Louie eventually finds a luxury house, which was once rented to Lenny Bruce. Despite the massive $17 million asking price, Louie accepts the offer. Louie's accountant does not think it is a good idea as Louie still needs paying child support, but Louie is confident that the girls will love living there. However, due to the price tag as well as the tax payments and utilities, Louie sees he will not be able to achieve it. In the end, he decides to just repaint his apartment, with the help of his girls.

==Production==
===Development===
The episode was written and directed by series creator and lead actor Louis C.K., marking his sixteenth writing and directing credit for the series.

===Writing===
On the basis of the episode, C.K. said, "I thought about what kind of desires I was gonna have at this point. I remember when I got divorced, I stayed in the home I was living in, and I remember what a huge transformative step it was to go get my own place." He also said, "It's depressing that you can never get out of where you're stuck financially and real-estate-wise. And I think I'm probably not the only one who has tried to put on a credible face and go see a place that's out of my range. And all of a sudden, you're treated with all this respect. And it's like a true home with real scale. So that was that scene."

==Reception==
===Viewers===
In its original American broadcast, "Moving" was seen by an estimated 0.95 million household viewers with a 0.5 in the 18-49 demographics. This means that 0.5 percent of all households with televisions watched the episode. This was a 26% decrease in viewership from the previous episode, which was watched by 1.28 million viewers with a 0.7 in the 18-49 demographics.

===Critical reviews===
"Moving" received critical acclaim. Nathan Rabin of The A.V. Club gave the episode an "A–" grade and wrote, "In the end, Louie ends up doing what people generally do when their goals are forever outside their grasp: he slaps a new coat of paint on something less than perfect and continues to dream of something better. It's an expectedly moving ending to a show that's leaping from peak to peak these days."
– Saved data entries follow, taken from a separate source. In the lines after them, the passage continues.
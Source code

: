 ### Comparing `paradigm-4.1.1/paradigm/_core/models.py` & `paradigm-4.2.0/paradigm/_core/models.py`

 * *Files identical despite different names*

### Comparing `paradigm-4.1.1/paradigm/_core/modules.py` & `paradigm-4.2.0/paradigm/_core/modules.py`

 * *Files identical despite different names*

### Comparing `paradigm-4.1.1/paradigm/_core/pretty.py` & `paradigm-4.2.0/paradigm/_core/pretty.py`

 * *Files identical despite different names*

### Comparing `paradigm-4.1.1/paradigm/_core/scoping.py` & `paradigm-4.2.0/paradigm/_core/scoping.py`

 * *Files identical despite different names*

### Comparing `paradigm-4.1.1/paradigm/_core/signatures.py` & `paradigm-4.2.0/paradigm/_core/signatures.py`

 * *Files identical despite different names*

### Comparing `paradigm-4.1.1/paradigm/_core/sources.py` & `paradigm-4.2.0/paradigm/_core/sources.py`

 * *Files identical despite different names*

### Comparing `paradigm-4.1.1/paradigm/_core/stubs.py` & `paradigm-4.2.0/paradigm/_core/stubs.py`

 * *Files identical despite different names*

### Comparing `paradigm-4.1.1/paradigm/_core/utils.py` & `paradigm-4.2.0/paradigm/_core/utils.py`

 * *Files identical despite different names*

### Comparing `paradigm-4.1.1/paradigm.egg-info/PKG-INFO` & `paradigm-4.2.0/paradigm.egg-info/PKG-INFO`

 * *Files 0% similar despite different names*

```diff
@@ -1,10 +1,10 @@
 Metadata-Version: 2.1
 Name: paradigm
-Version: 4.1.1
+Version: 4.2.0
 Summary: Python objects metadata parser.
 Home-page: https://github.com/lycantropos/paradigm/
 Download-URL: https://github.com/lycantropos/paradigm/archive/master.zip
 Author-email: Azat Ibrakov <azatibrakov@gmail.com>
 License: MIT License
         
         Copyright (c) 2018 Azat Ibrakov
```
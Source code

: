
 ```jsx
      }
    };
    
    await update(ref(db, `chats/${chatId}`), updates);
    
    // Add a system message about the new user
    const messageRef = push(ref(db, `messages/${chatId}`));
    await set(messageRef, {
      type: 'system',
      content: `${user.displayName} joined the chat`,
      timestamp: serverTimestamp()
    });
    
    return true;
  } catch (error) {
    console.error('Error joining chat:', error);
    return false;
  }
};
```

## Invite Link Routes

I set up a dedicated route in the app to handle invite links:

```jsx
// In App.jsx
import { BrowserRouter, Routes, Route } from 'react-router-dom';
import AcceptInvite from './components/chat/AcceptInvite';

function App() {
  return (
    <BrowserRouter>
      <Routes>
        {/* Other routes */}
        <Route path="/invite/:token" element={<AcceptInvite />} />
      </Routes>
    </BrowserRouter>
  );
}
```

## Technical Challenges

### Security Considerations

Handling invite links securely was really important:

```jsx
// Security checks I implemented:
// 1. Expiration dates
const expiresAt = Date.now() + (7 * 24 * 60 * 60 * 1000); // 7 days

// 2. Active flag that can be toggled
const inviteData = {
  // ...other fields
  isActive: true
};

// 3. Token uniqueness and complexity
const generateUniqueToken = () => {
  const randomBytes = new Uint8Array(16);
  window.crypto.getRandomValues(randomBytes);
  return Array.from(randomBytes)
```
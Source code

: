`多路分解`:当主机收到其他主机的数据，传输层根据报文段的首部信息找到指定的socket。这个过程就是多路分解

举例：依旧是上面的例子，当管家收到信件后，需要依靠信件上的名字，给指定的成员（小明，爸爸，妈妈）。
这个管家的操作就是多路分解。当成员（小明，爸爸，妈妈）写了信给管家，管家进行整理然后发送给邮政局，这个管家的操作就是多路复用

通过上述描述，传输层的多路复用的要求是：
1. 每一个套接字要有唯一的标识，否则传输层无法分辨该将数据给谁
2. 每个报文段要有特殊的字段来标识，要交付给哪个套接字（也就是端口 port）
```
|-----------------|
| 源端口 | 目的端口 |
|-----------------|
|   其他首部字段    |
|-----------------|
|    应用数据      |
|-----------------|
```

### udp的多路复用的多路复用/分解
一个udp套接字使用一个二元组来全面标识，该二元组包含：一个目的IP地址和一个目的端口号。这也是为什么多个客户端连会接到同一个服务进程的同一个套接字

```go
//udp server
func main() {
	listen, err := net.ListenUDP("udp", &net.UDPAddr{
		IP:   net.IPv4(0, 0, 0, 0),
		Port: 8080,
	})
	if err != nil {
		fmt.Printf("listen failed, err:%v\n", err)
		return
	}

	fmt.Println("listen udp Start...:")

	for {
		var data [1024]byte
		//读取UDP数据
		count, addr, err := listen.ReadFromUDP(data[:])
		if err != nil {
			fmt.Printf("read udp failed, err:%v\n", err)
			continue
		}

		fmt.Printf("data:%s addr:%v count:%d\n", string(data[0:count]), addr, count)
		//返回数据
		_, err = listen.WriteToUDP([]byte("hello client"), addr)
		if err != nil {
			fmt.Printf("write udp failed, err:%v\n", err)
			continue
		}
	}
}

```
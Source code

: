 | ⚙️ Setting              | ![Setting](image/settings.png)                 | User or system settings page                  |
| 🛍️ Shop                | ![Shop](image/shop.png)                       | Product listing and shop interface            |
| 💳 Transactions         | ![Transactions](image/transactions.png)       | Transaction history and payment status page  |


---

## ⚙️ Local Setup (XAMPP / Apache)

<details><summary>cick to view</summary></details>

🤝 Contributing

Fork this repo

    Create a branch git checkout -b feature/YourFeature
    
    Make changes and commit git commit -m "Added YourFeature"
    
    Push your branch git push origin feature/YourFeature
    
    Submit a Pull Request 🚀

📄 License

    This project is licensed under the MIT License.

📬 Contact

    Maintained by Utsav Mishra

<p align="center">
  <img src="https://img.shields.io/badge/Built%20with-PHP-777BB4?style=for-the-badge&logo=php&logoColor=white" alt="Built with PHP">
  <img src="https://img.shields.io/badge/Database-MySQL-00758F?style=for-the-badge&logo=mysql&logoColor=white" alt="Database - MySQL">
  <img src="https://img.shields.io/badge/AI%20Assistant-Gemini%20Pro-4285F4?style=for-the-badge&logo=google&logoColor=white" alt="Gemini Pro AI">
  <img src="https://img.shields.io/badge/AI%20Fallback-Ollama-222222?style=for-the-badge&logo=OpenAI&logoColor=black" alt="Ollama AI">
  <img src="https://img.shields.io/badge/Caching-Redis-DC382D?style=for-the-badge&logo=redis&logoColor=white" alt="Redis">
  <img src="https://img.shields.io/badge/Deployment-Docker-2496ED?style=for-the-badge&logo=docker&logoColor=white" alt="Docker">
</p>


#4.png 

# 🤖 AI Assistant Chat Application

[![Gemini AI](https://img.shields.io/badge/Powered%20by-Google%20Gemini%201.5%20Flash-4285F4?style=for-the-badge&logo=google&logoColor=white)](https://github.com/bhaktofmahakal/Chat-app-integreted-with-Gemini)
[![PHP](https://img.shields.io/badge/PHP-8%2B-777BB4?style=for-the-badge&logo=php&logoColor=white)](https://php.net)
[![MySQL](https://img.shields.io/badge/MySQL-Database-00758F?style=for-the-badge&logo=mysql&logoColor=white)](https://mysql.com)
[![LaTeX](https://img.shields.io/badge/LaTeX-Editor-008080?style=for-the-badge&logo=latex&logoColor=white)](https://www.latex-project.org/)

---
Alan Sepinwall of HitFix wrote, "Of the season 2 episodes I've seen so far, I think 'Moving' was my favorite, because it manages to squeeze so many of the things I love about Louie into a single story." Joshua Kurp of Vulture wrote, "'Moving' ends with Louie sitting on the stoop of the house he'll never be able to afford, staring at the door, a heartbreaking and relatable scene. Finally convinced that he's not going anywhere soon, Louis makes the best of a hopeless situation, takes Pamela's advice, and does something: he paints his apartment a new color with the help of his daughters. It's all in the details."